[Saved data entries]
^^^^^^^^

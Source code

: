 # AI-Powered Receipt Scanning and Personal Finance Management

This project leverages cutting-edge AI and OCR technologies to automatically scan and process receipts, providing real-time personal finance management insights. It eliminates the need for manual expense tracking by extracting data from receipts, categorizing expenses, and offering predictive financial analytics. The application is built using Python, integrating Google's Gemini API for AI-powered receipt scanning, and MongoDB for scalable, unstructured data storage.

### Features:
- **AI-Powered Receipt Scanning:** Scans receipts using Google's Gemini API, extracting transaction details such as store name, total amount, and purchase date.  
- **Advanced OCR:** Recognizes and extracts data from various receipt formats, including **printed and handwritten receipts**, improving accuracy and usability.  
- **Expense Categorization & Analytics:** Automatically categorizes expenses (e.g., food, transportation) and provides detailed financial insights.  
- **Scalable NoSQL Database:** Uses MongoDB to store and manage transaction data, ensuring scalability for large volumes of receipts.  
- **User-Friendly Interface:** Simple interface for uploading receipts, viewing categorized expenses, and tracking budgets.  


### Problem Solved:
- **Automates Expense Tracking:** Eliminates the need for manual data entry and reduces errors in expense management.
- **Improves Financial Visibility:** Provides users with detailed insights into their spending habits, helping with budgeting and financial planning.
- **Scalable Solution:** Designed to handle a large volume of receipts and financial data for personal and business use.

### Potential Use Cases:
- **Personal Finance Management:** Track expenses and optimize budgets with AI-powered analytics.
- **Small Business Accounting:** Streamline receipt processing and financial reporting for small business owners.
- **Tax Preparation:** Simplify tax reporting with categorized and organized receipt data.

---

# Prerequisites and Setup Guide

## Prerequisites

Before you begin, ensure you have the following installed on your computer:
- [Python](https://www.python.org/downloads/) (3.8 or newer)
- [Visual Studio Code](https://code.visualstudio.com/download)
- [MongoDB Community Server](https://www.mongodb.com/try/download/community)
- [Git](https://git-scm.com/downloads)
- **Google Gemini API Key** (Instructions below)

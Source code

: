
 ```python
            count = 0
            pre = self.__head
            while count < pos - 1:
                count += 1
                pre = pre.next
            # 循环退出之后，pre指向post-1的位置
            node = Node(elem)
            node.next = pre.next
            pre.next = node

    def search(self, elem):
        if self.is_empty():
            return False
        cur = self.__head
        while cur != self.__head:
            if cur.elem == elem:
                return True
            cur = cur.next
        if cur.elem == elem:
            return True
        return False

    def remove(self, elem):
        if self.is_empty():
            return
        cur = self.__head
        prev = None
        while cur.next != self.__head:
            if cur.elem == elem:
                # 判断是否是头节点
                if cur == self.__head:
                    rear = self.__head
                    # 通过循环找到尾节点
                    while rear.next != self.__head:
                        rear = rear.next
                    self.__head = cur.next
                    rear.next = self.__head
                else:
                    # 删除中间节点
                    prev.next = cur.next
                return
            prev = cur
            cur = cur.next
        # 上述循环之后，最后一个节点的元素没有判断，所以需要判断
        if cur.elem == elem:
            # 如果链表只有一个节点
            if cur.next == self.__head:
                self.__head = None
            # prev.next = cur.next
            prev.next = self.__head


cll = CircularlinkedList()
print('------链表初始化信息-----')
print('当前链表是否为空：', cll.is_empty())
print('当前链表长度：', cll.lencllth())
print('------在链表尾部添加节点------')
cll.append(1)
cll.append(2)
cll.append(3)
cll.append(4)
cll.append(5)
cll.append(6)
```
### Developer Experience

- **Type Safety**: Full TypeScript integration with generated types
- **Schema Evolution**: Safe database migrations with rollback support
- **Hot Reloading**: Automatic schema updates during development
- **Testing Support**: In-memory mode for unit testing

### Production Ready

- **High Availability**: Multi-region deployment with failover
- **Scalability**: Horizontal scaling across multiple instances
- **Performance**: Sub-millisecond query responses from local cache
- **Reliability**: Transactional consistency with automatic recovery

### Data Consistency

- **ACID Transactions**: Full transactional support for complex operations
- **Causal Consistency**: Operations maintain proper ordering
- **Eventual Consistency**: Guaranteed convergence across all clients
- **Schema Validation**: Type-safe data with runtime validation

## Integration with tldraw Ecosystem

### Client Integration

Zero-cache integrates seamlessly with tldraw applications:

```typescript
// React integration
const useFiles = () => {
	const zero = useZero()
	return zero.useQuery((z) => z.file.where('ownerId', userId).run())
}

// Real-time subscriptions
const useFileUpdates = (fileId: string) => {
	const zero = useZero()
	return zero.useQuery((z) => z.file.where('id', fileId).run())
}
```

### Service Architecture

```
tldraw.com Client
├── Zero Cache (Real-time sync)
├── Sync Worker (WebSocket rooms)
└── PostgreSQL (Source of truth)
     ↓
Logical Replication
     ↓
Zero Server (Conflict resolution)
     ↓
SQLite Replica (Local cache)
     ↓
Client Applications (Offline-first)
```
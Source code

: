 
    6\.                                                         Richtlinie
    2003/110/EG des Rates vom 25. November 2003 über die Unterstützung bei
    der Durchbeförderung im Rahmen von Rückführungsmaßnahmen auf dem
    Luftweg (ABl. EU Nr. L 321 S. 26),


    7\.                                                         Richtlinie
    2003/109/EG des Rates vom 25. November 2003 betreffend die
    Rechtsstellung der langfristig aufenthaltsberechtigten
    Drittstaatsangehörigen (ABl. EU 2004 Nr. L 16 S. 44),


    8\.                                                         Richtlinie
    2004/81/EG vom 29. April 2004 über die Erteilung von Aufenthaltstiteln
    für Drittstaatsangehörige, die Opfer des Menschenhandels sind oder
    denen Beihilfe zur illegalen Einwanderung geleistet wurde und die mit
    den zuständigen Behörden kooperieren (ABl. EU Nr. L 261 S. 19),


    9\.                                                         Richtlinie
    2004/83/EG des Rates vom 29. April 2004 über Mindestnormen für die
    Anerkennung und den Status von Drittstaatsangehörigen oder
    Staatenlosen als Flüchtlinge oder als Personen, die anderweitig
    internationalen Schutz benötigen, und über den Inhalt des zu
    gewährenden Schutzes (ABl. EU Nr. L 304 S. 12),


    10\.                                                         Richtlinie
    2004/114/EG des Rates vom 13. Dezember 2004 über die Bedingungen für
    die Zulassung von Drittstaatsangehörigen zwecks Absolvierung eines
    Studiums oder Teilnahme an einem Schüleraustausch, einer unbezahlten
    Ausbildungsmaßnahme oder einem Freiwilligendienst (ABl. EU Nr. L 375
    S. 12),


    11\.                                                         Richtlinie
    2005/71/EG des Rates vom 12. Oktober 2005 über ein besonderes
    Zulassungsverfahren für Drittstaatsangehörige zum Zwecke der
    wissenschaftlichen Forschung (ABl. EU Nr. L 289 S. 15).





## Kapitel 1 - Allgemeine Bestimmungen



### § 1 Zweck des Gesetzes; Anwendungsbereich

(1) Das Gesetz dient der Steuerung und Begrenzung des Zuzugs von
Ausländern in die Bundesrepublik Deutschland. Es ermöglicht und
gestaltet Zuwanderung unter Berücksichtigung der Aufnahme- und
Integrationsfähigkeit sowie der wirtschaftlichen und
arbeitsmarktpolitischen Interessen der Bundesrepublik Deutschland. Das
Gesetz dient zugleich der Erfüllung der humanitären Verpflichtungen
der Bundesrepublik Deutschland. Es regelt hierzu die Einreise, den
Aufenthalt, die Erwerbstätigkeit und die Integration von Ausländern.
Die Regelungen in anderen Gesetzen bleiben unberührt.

^^^^^^^^

How to complete this task: Please retype every entry above exactly as it stands.

Task output:
Source code

: # AI-Powered Receipt Scanning and Personal Finance Management

This project leverages cutting-edge AI and OCR technologies to automatically scan and process receipts, providing real-time personal finance management insights. It eliminates the need for manual expense tracking by extracting data from receipts, categorizing expenses, and offering predictive financial analytics. The application is built using Python, integrating Google's Gemini API for AI-powered receipt scanning, and MongoDB for scalable, unstructured data storage.

### Features:
- **AI-Powered Receipt Scanning:** Scans receipts using Google's Gemini API, extracting transaction details such as store name, total amount, and purchase date.  
- **Advanced OCR:** Recognizes and extracts data from various receipt formats, including **printed and handwritten receipts**, improving accuracy and usability.  
- **Expense Categorization & Analytics:** Automatically categorizes expenses (e.g., food, transportation) and provides detailed financial insights.  
- **Scalable NoSQL Database:** Uses MongoDB to store and manage transaction data, ensuring scalability for large volumes of receipts.  
- **User-Friendly Interface:** Simple interface for uploading receipts, viewing categorized expenses, and tracking budgets.  


### Problem Solved:
- **Automates Expense Tracking:** Eliminates the need for manual data entry and reduces errors in expense management.
- **Improves Financial Visibility:** Provides users with detailed insights into their spending habits, helping with budgeting and financial planning.
- **Scalable Solution:** Designed to handle a large volume of receipts and financial data for personal and business use.

### Potential Use Cases:
- **Personal Finance Management:** Track expenses and optimize budgets with AI-powered analytics.
- **Small Business Accounting:** Streamline receipt processing and financial reporting for small business owners.
- **Tax Preparation:** Simplify tax reporting with categorized and organized receipt data.

---

# Prerequisites and Setup Guide

## Prerequisites

Before you begin, ensure you have the following installed on your computer:
- [Python](https://www.python.org/downloads/) (3.8 or newer)
- [Visual Studio Code](https://code.visualstudio.com/download)
- [MongoDB Community Server](https://www.mongodb.com/try/download/community)
- [Git](https://git-scm.com/downloads)
- **Google Gemini API Key** (Instructions below)

Source code

:
 ```python
            count = 0
            pre = self.__head
            while count < pos - 1:
                count += 1
                pre = pre.next
            # 循环退出之后，pre指向post-1的位置
            node = Node(elem)
            node.next = pre.next
            pre.next = node

    def search(self, elem):
        if self.is_empty():
            return False
        cur = self.__head
        while cur != self.__head:
            if cur.elem == elem:
                return True
            cur = cur.next
        if cur.elem == elem:
            return True
        return False

    def remove(self, elem):
        if self.is_empty():
            return
        cur = self.__head
        prev = None
        while cur.next != self.__head:
            if cur.elem == elem:
                # 判断是否是头节点
                if cur == self.__head:
                    rear = self.__head
                    # 通过循环找到尾节点
                    while rear.next != self.__head:
                        rear = rear.next
                    self.__head = cur.next
                    rear.next = self.__head
                else:
                    # 删除中间节点
                    prev.next = cur.next
                return
            prev = cur
            cur = cur.next
        # 上述循环之后，最后一个节点的元素没有判断，所以需要判断
        if cur.elem == elem:
            # 如果链表只有一个节点
            if cur.next == self.__head:
                self.__head = None
            # prev.next = cur.next
            prev.next = self.__head


cll = CircularlinkedList()
print('------链表初始化信息-----')
print('当前链表是否为空：', cll.is_empty())
print('当前链表长度：', cll.lencllth())
print('------在链表尾部添加节点------')
cll.append(1)
cll.append(2)
cll.append(3)
cll.append(4)
cll.append(5)
cll.append(6)
```
### Developer Experience

- **Type Safety**: Full TypeScript integration with generated types
- **Schema Evolution**: Safe database migrations with rollback support
- **Hot Reloading**: Automatic schema updates during development
- **Testing Support**: In-memory mode for unit testing

### Production Ready

- **High Availability**: Multi-region deployment with failover
- **Scalability**: Horizontal scaling across multiple instances
- **Performance**: Sub-millisecond query responses from local cache
- **Reliability**: Transactional consistency with automatic recovery

### Data Consistency

- **ACID Transactions**: Full transactional support for complex operations
- **Causal Consistency**: Operations maintain proper ordering
- **Eventual Consistency**: Guaranteed convergence across all clients
- **Schema Validation**: Type-safe data with runtime validation

## Integration with tldraw Ecosystem

### Client Integration

Zero-cache integrates seamlessly with tldraw applications:

```typescript
// React integration
const useFiles = () => {
	const zero = useZero()
	return zero.useQuery((z) => z.file.where('ownerId', userId).run())
}

// Real-time subscriptions
const useFileUpdates = (fileId: string) => {
	const zero = useZero()
	return zero.useQuery((z) => z.file.where('id', fileId).run())
}
```

### Service Architecture

```
tldraw.com Client
├── Zero Cache (Real-time sync)
├── Sync Worker (WebSocket rooms)
└── PostgreSQL (Source of truth)
     ↓
Logical Replication
     ↓
Zero Server (Conflict resolution)
     ↓
SQLite Replica (Local cache)
     ↓
Client Applications (Offline-first)
```
Source code

: 
    6\.                                                         Richtlinie
    2003/110/EG des Rates vom 25. November 2003 über die Unterstützung bei
    der Durchbeförderung im Rahmen von Rückführungsmaßnahmen auf dem
    Luftweg (ABl. EU Nr. L 321 S. 26),


    7\.                                                         Richtlinie
    2003/109/EG des Rates vom 25. November 2003 betreffend die
    Rechtsstellung der langfristig aufenthaltsberechtigten
    Drittstaatsangehörigen (ABl. EU 2004 Nr. L 16 S. 44),


    8\.                                                         Richtlinie
    2004/81/EG vom 29. April 2004 über die Erteilung von Aufenthaltstiteln
    für Drittstaatsangehörige, die Opfer des Menschenhandels sind oder
    denen Beihilfe zur illegalen Einwanderung geleistet wurde und die mit
    den zuständigen Behörden kooperieren (ABl. EU Nr. L 261 S. 19),


    9\.                                                         Richtlinie
    2004/83/EG des Rates vom 29. April 2004 über Mindestnormen für die
    Anerkennung und den Status von Drittstaatsangehörigen oder
    Staatenlosen als Flüchtlinge oder als Personen, die anderweitig
    internationalen Schutz benötigen, und über den Inhalt des zu
    gewährenden Schutzes (ABl. EU Nr. L 304 S. 12),


    10\.                                                         Richtlinie
    2004/114/EG des Rates vom 13. Dezember 2004 über die Bedingungen für
    die Zulassung von Drittstaatsangehörigen zwecks Absolvierung eines
    Studiums oder Teilnahme an einem Schüleraustausch, einer unbezahlten
    Ausbildungsmaßnahme oder einem Freiwilligendienst (ABl. EU Nr. L 375
    S. 12),


    11\.                                                         Richtlinie
    2005/71/EG des Rates vom 12. Oktober 2005 über ein besonderes
    Zulassungsverfahren für Drittstaatsangehörige zum Zwecke der
    wissenschaftlichen Forschung (ABl. EU Nr. L 289 S. 15).





## Kapitel 1 - Allgemeine Bestimmungen



### § 1 Zweck des Gesetzes; Anwendungsbereich

(1) Das Gesetz dient der Steuerung und Begrenzung des Zuzugs von
Ausländern in die Bundesrepublik Deutschland. Es ermöglicht und
gestaltet Zuwanderung unter Berücksichtigung der Aufnahme- und
Integrationsfähigkeit sowie der wirtschaftlichen und
arbeitsmarktpolitischen Interessen der Bundesrepublik Deutschland. Das
Gesetz dient zugleich der Erfüllung der humanitären Verpflichtungen
der Bundesrepublik Deutschland. Es regelt hierzu die Einreise, den
Aufenthalt, die Erwerbstätigkeit und die Integration von Ausländern.
Die Regelungen in anderen Gesetzen bleiben unberührt.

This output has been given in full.